Doing so is vital, says Rick Gill, VP for technical and R&D, as he gives The Grocer an exclusive tour of the facility. And speed to market is of the essence. “Our customers and consumers need constant excitement and they don’t have time to wait,” he says, adding that the new centre allows the company to really accelerate the NPD process, which it undertakes in partnership with its retail and food service customers.

“What used to take several weeks we now do in two days. There’s still a period of time for packaging but it does mean we can get products on the shelves much more quickly. The trick is to develop products more quickly so we can increase our hit rate of successful products.”

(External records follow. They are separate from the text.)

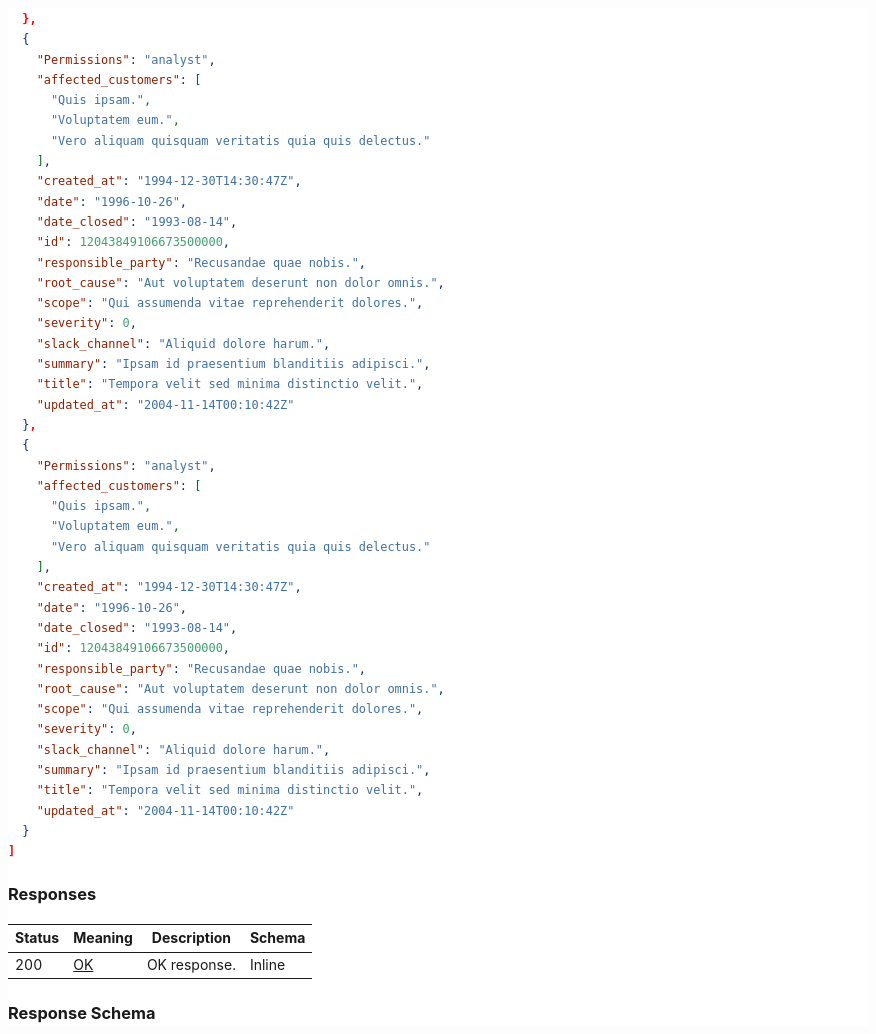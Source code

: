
 ```json
  },
  {
    "Permissions": "analyst",
    "affected_customers": [
      "Quis ipsam.",
      "Voluptatem eum.",
      "Vero aliquam quisquam veritatis quia quis delectus."
    ],
    "created_at": "1994-12-30T14:30:47Z",
    "date": "1996-10-26",
    "date_closed": "1993-08-14",
    "id": 12043849106673500000,
    "responsible_party": "Recusandae quae nobis.",
    "root_cause": "Aut voluptatem deserunt non dolor omnis.",
    "scope": "Qui assumenda vitae reprehenderit dolores.",
    "severity": 0,
    "slack_channel": "Aliquid dolore harum.",
    "summary": "Ipsam id praesentium blanditiis adipisci.",
    "title": "Tempora velit sed minima distinctio velit.",
    "updated_at": "2004-11-14T00:10:42Z"
  },
  {
    "Permissions": "analyst",
    "affected_customers": [
      "Quis ipsam.",
      "Voluptatem eum.",
      "Vero aliquam quisquam veritatis quia quis delectus."
    ],
    "created_at": "1994-12-30T14:30:47Z",
    "date": "1996-10-26",
    "date_closed": "1993-08-14",
    "id": 12043849106673500000,
    "responsible_party": "Recusandae quae nobis.",
    "root_cause": "Aut voluptatem deserunt non dolor omnis.",
    "scope": "Qui assumenda vitae reprehenderit dolores.",
    "severity": 0,
    "slack_channel": "Aliquid dolore harum.",
    "summary": "Ipsam id praesentium blanditiis adipisci.",
    "title": "Tempora velit sed minima distinctio velit.",
    "updated_at": "2004-11-14T00:10:42Z"
  }
]
```

<h3 id="list-all-incidents-responses">Responses</h3>

|Status|Meaning|Description|Schema|
|---|---|---|---|
|200|[OK](https://tools.ietf.org/html/rfc7231#section-6.3.1)|OK response.|Inline|

<h3 id="list-all-incidents-responseschema">Response Schema</h3>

With raw material prices soaring tumeric prices climbed 47% last year, ginger 60%, and mace a whopping 140%, according to Mintec innovation has never been more important for McCormick, which spends roughly $60m on R&D a year. So the race is on to add value to herbs and spices.

“Commodity prices are keeping everyone awake,” says Anthony Palmer, general manager of Schwartz UK. “You can’t just swallow a 35% increase in pepper costs. You have to pass some of that on. As well as plant efficiencies, we’re looking at the consumer experience and new products. For that we have to look at consumer trends.”

To that end, McCormick enlists the help of chefs and industry experts to produce its influential Flavour Forecasts report every year. The company has a deep pool of expertise to tap into. It owns a host of consumer brands across the globe and counts some of the biggest names in fast food among its clients.

So it’s no surprise that the report correctly predicted trends such as the rise in specific regional cuisines and the resurgence of slow-cooked stews. Identifying the latter allowed Schwartz to rapidly launch four herb and spice mixes for slow cookers last October that now account for 2.4% of the dry cook in sauce market. Another guiding trend is healthy eating, which in 2006 prompted McCormick to open its own Health Institute to research herbs and spices’ nutritional benefits.

As for the next big thing in flavours, Gill anticipates a demand for more localised flavours. “Chinese is no longer enough,” he says. “They want flavours from specific regions and flavours from beyond China Malaysia or Vietnam. African and Middle Eastern flavours will also be big.”

Especially if the world’s largest herbs and spices company gets behind them.